§ **Exercise description**:
The line containing "- **Transactional Integrity**: Operations" marks the start. Return it and every later line of the listing below exactly, ending with the last one.

§ **Data to examine**:
━━━━━━━━━━━━━━━━━━━━

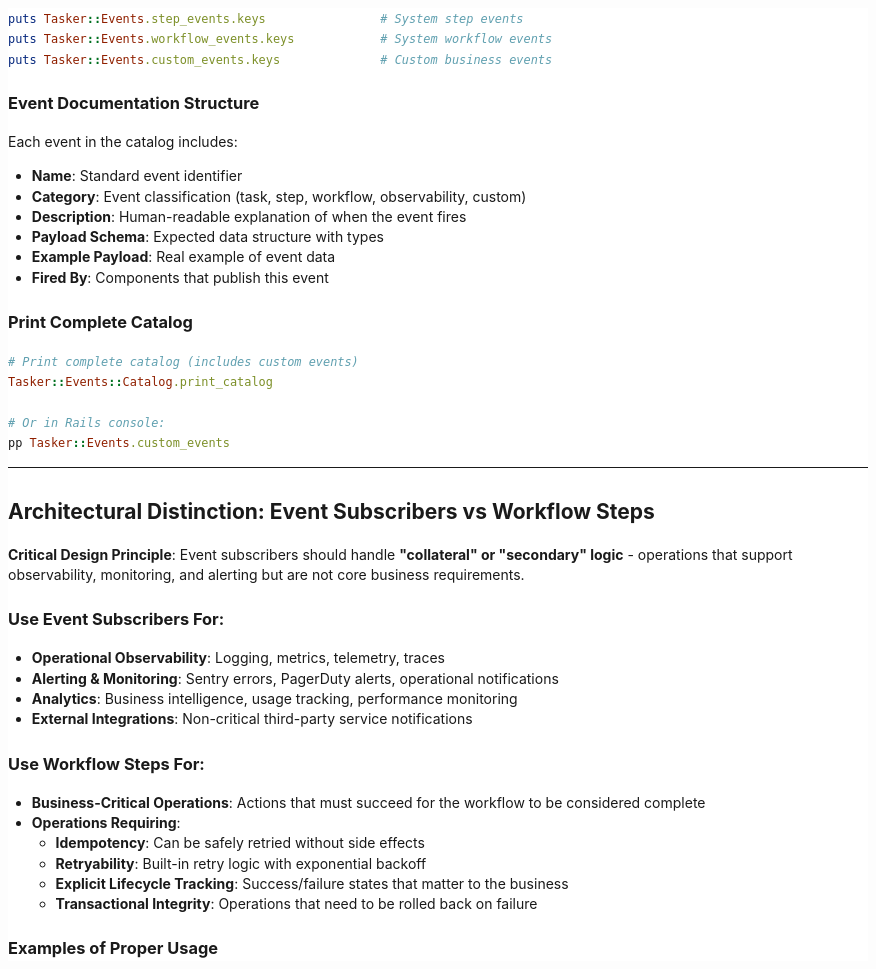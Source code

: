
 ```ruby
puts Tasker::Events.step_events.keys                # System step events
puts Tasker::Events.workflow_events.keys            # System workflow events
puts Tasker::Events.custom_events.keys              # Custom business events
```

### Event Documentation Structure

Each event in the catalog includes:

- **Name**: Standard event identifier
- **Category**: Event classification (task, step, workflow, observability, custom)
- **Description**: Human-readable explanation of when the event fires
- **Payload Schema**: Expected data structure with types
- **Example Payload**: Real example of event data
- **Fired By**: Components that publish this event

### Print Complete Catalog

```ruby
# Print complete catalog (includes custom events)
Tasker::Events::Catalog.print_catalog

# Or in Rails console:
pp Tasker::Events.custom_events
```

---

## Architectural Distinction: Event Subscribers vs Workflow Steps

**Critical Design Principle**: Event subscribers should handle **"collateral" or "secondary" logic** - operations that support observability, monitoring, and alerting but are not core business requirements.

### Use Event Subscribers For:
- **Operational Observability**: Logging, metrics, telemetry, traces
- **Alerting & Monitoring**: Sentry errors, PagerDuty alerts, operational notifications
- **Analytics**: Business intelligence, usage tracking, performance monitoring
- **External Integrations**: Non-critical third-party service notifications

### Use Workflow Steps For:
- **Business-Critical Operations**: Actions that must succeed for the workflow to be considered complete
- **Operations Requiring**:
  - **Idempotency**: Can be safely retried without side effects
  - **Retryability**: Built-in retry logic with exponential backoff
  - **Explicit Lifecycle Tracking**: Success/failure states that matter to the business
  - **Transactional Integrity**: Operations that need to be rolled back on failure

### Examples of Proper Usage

━━━━━━━━━━━━━━━━━━━━

§ **Answer to this exercise**:
  - **Transactional Integrity**: Operations that need to be rolled back on failure

### Examples of Proper Usage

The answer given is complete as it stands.